──────── The records ────────

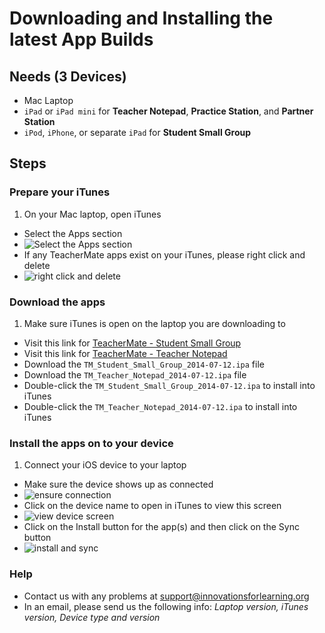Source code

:# Downloading and Installing the latest App Builds

## Needs (3 Devices)

* Mac Laptop
* `iPad` or `iPad mini` for **Teacher Notepad**, **Practice Station**, and **Partner Station**
* `iPod`, `iPhone`, or separate `iPad` for **Student Small Group**

## Steps

### Prepare your iTunes

1. On your Mac laptop, open iTunes
* Select the Apps section 
* ![Select the Apps section](http://bit.ly/1wfc9yv)
* If any TeacherMate apps exist on your iTunes, please right click and delete
* ![right click and delete](http://bit.ly/1wfbsF9)

### Download the apps

1. Make sure iTunes is open on the laptop you are downloading to
* Visit this link for [TeacherMate - Student Small Group](https://db.tt/JuaIH8hF)
* Visit this link for [TeacherMate - Teacher Notepad](https://db.tt/ukFZmxyr)
* Download the `TM_Student_Small_Group_2014-07-12.ipa` file
* Download the `TM_Teacher_Notepad_2014-07-12.ipa` file
* Double-click the `TM_Student_Small_Group_2014-07-12.ipa` to install into iTunes
* Double-click the `TM_Teacher_Notepad_2014-07-12.ipa` to install into iTunes

### Install the apps on to your device

1. Connect your iOS device to your laptop
* Make sure the device shows up as connected 
* ![ensure connection](http://bit.ly/1wfbz3z)
* Click on the device name to open in iTunes to view this screen 
* ![view device screen](http://bit.ly/1wfbJIk)
* Click on the Install button for the app(s) and then click on the Sync button 
* ![install and sync](http://bit.ly/1wfc2mr)

### Help

* Contact us with any problems at <support@innovationsforlearning.org>
* In an email, please send us the following info: *Laptop version, iTunes version, Device type and version*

────────

Exercise directions => Tally every line of the data that includes "view". Report the number and nothing more.

Written reply => 2